Evolve the apocalypse!
Something major has changed, on a global scale, in the 30 years since the events of Rage, as Ahlgren explains: “Before the big catastrophe, these eco-pods were sent up into orbit, which were designed to re-terraform the Earth. But of course, stuff came in between, and it failed miserably, and sh*t just happened.” Then the pods came down, “and everything got green, wild and crazy.” Miller’s art team leapt on this idea and infused heaps of colour into the game’s visuals, which helped Rage 2 move away from the generic sandy landscapes of Mad Max and its ilk. As Miller puts it, the colourful palette “is definitely a statement that we’re not so much post-apocalyptic as we are post-post-apocalyptic.”
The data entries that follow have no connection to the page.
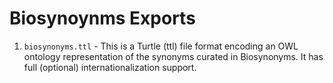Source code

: # Biosynoynms Exports

1. `biosynonyms.ttl` - This is a Turtle (ttl) file format encoding an OWL
   ontology representation of the synonyms curated in Biosynonyms. It has full
   (optional) internationalization support.
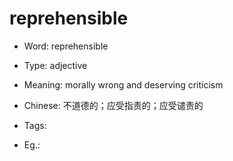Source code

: # reprehensible

- Word: reprehensible

- Type: adjective
- Meaning: morally wrong and deserving criticism
- Chinese: 不道德的；应受指责的；应受谴责的
- Tags: 
- Eg.: 

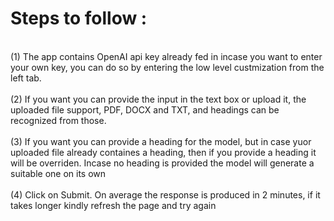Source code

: # Steps to follow :
<br> (1) The app contains OpenAI api key already fed in 
incase you want to enter your own key, you can do so by entering the low level custmization from the left tab.</br>
<br> (2) If you want you can provide the input in the text box or upload it, the uploaded file support, PDF, DOCX
and TXT, and headings can be recognized from those.</br>
<br> (3) If you want you can provide a heading for the model, but in case yuor uploaded file already containes
a heading, then if you provide a heading it will be overriden. Incase no heading is provided the model will 
generate a suitable one on its own</br>
<br> (4) Click on Submit. On average the response is produced in 2 minutes, if it takes longer kindly refresh
the page and try again </br>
Delve deep with characters!
The player-character this time is Walker, who lived in a secluded compound until it was ravaged and destroyed by the villainous Authority. “I would say that it’s a three-pronged attack to Walker’s motivation,” Ahlgren explains, “which is: one, to stop the Authority from doing this again or to anyone; two, it’s revenge, to seek revenge for the people that Walker loved who were killed; and three, warn other people who might be in the way of this approaching monstrosity that the Authority is.” These emotionally-driven quests send you out into the wasteland, where there is high-octane car combat to partake in and loads of mutants to shoot.
Unleash the action!
“The guns are actually quite complex,” Miller reveals, referring to the massive number of customisable sci-fi weapons that gamers can wield in Rage 2. “There’s a lot of stuff going in there,” Miller recalls, “from the point you pull the trigger to the outcome that happens from that – the glitchy effects of the overdrive, all those things together. So there’s a lot of important communication which also goes into that.” So, when you’re blowing up mutants using gravity-altering guns and hugely powerful blasters, just remember that a lot of hardworking people put in the hours to make that possible.
Rage 2 is out now for PS4, Xbox One and PC.